As always, things pick up right where the previous pic left off. Det. Hoffman (Costas Mandylor) arrives at the scene of Jigsaw’s torture-death of cop Kerry (Dina Meyer) — yet another dead associate for Rigg (Lyriq Bent), who’s become obsessed with the victims around him and his inability to save lives.
Meanwhile, pic drops in on the torture of Rigg’s partner, Eric (Donnie Wahlberg, now a “Saw” vet), who’s been missing for six months — the exact timeframe for all the action in the franchise to date. Eric is chained in one of Jigsaw’s typical Rube Goldberg contraptions, his feet resting on a melting ice block, and who should be linked to him in an electric chair but … Hoffman.
Abducted by an apparent associate of Jigsaw’s, Rigg is drawn into the evil genius’ new game, which sends him on a trail of tortures, testing whether he’ll save a victim or let them make their own choice. These include a female thug whose ponytail is yanked through gears until she’s nearly scalped; a convicted, now-freed rapist who loses his limbs on a ghoulish hotel bed; and a husband and wife literally held together by giant arrows piercing both of their bodies.

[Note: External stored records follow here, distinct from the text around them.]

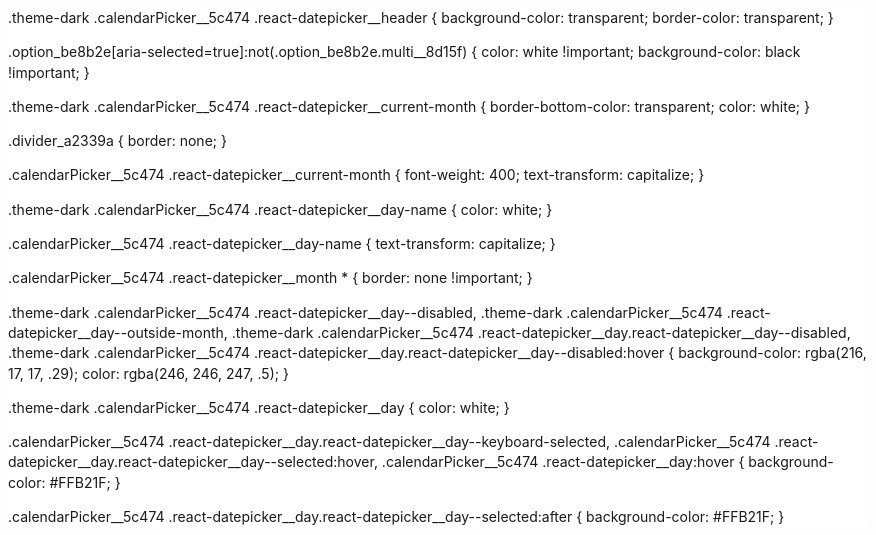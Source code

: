 .theme-dark .calendarPicker__5c474 .react-datepicker__header {
    background-color: transparent;
    border-color: transparent;
}

.option_be8b2e[aria-selected=true]:not(.option_be8b2e.multi__8d15f) {
    color: white !important;
    background-color: black !important;
}

.theme-dark .calendarPicker__5c474 .react-datepicker__current-month {
    border-bottom-color: transparent;
    color: white;
}

.divider_a2339a {
    border: none;
}

.calendarPicker__5c474 .react-datepicker__current-month {
    font-weight: 400;
    text-transform: capitalize;
}

.theme-dark .calendarPicker__5c474 .react-datepicker__day-name {
    color: white;
}

.calendarPicker__5c474 .react-datepicker__day-name {
    text-transform: capitalize;
}

.calendarPicker__5c474 .react-datepicker__month * {
    border: none !important;
}

.theme-dark .calendarPicker__5c474 .react-datepicker__day--disabled, .theme-dark .calendarPicker__5c474 .react-datepicker__day--outside-month, .theme-dark .calendarPicker__5c474 .react-datepicker__day.react-datepicker__day--disabled, .theme-dark .calendarPicker__5c474 .react-datepicker__day.react-datepicker__day--disabled:hover {
    background-color: rgba(216, 17, 17, .29);
    color: rgba(246, 246, 247, .5);
}

.theme-dark .calendarPicker__5c474 .react-datepicker__day {
    color:  white;
}

.calendarPicker__5c474 .react-datepicker__day.react-datepicker__day--keyboard-selected, .calendarPicker__5c474 .react-datepicker__day.react-datepicker__day--selected:hover, .calendarPicker__5c474 .react-datepicker__day:hover {
    background-color: #FFB21F;
}

.calendarPicker__5c474 .react-datepicker__day.react-datepicker__day--selected:after {
    background-color: #FFB21F;
}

If the pacing were ever less than breathless, it might give the viewer a chance to ponder the script meetings, which were surely consumed with how to come up with more disgusting devices from the foul recesses of Jigsaw’s imagination. Trying to understand it all are FBI agents Strahm (Scott Patterson) and Perez (Athena Karkanis), while Jill (Betsy Russell), Jigsaw/John’s ex, behaves in an oddly snotty fashion as she unwillingly explains what sent her former hubby over the edge.
Several flashbacks show Jigsaw when he was still just John, an engineer and developer whose efforts to support Jill’s free clinic and provide inner-city housing end only in misery. Further events are shown to catalyze John’s descent into his Jigsaw mentality, driven to teach people the ills of their ways.
Even by the standards of the recent “Saws,” which have enjoyed considerably larger budgets than the first pic, the new edition is more frenetically cut (by editors Kevin Greutert and Brett Sullivan), more dimly lit (by lenser David A. Armstrong), sweatier in terms of perfs by the grimly serious cast, more madly packed with micro-incidents and action, and more brazen in requiring suspension of disbelief. Just as Jigsaw tests his victims, the franchise’s own test will be whether such suspension can be maintained, or if matters lapse into a torture chamber of self-parody.